- DVD cover
- Directed by: Michèle Ohayon
- Produced by: Michèle Ohayon
- Starring: Ivan Thompson
- Cinematography: Theo van de Sande
- Edited by: Kate Amend
- Music by: Joseph Julián González
- Production company: Emerging Pictures
- Release date: March 2005 (SXSW);
- Running time: 86 minutes
- Country: United States
- Languages: English Spanish
- Box office: $4,438

= Cowboy del amor =

Cowboy del amor is a 2005 documentary film directed by Michèle Ohayon.

==Plot==
Ivan Thompson is a 60-year-old former horse breeder who found his calling and career as The Cowboy Cupid. His business is match making. Specifically, introducing American men who are interested in finding love and marriage to Mexican women intent on the same.

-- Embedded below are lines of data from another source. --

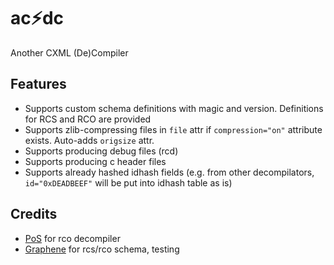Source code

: # ac⚡dc
Another CXML (De)Compiler

## Features
* Supports custom schema definitions with magic and version. Definitions for RCS and RCO  are provided
* Supports zlib-compressing files in `file` attr if `compression="on"` attribute exists. Auto-adds `origsize` attr.
* Supports producing debug files (rcd)
* Supports producing c header files
* Supports already hashed idhash fields (e.g. from other decompilators, `id="0xDEADBEEF"` will be put into idhash table as is)

## Credits
* [PoS](https://github.com/Princess-of-Sleeping) for rco decompiler
* [Graphene](https://github.com/GrapheneCt) for rcs/rco schema, testing
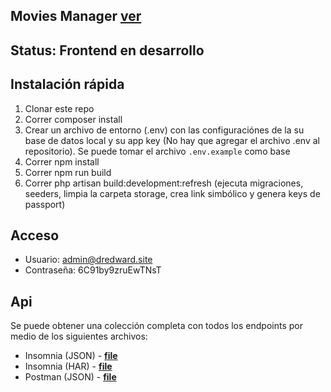 
## Movies Manager **[ver](http://dev-movies.dredward.site)**

## Status: Frontend en desarrollo

## Instalación rápida

1. Clonar este repo
2. Correr composer install
3. Crear un archivo de entorno (.env) con las configuraciónes de la su base de datos local y su app key (No hay que agregar el archivo .env al repositorio). Se puede tomar el archivo `.env.example` como base
4. Correr npm install
5. Correr npm run build
6. Correr php artisan build:development:refresh (ejecuta migraciones, seeders, limpia la carpeta storage, crea link simbólico y genera keys de passport)



## Acceso

* Usuario: admin@dredward.site
* Contraseña: 6C91by9zruEwTNsT

## Api
Se puede obtener una colección completa con todos los endpoints por medio de los siguientes archivos:
* Insomnia (JSON) - **[file](https://github.com/DR-Edward/Movies/blob/master/Importation/Insomnia_2020-08-17.json)**
* Insomnia (HAR) - **[file](https://github.com/DR-Edward/Movies/blob/master/Importation/Insomnia_2020-08-17.har)**
* Postman (JSON) - **[file](https://github.com/DR-Edward/Movies/blob/master/Importation/Movies.postman_collection.json)**
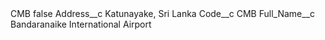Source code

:<?xml version="1.0" encoding="UTF-8"?>
<CustomMetadata xmlns="http://soap.sforce.com/2006/04/metadata" xmlns:xsi="http://www.w3.org/2001/XMLSchema-instance" xmlns:xsd="http://www.w3.org/2001/XMLSchema">
    <label>CMB</label>
    <protected>false</protected>
    <values>
        <field>Address__c</field>
        <value xsi:type="xsd:string">Katunayake, Sri Lanka</value>
    </values>
    <values>
        <field>Code__c</field>
        <value xsi:type="xsd:string">CMB</value>
    </values>
    <values>
        <field>Full_Name__c</field>
        <value xsi:type="xsd:string">Bandaranaike International Airport</value>
    </values>
</CustomMetadata>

For US$3000, Thompson will escort you to Mexico and upon arrival arrange introductions with eligible ladies. The success rate is high. But before the client is accepted and before a trip to Mexico can be made, the client must first pass Thompson's "smell test".

The film chronicles his attempts to set up three men. The first is a 48-year-old truck driver who lives on a mobile home next to his parents’ house, whom he successfully introduces to a 20-year-old seamstress from Torreón. They marry and have a child. Another client is an American used car dealer who does not hit it off with a Mexican doctor. The last is a toothless veteran who marries a Mexican laundress. Finally Ivan quits the business and decides to go town to town in Mexico to pursue his own quest to find love.

==Critical reception==
On review aggregator website Rotten Tomatoes, the film holds an approval rating of 70% based on 20 reviews, with an average rating of 6.4/10.

Review aggregator website Metacritic gave the film a 57 out of 100, indicating "mixed or average" reviews.

From Marrit Ingman of The Austin Chronicle:

I've seen a lot of documentaries lately, but this pick from last year's South by Southwest film festival (and winner of the Documentary Feature award) is a shining example of how the format can use character as a prism... The result is a lyrical contrast of two contiguous cultures, worlds apart in their definitions of family and love but brought together by mutual awe and basic human need.

From Elizabeth Weitzman of The New York Daily News:

It's both a compliment and a criticism to say that Michèle Ohayon's scrappy documentary ends much too quickly. Every moment of this story - about America's unlikeliest matchmaker - is fascinating. We just need more of them.

The film was awarded Best Documentary Film at the 2005 South by Southwest Film Festival. The film was nominated for Best Documentary Screenplay from the Writers Guild of America.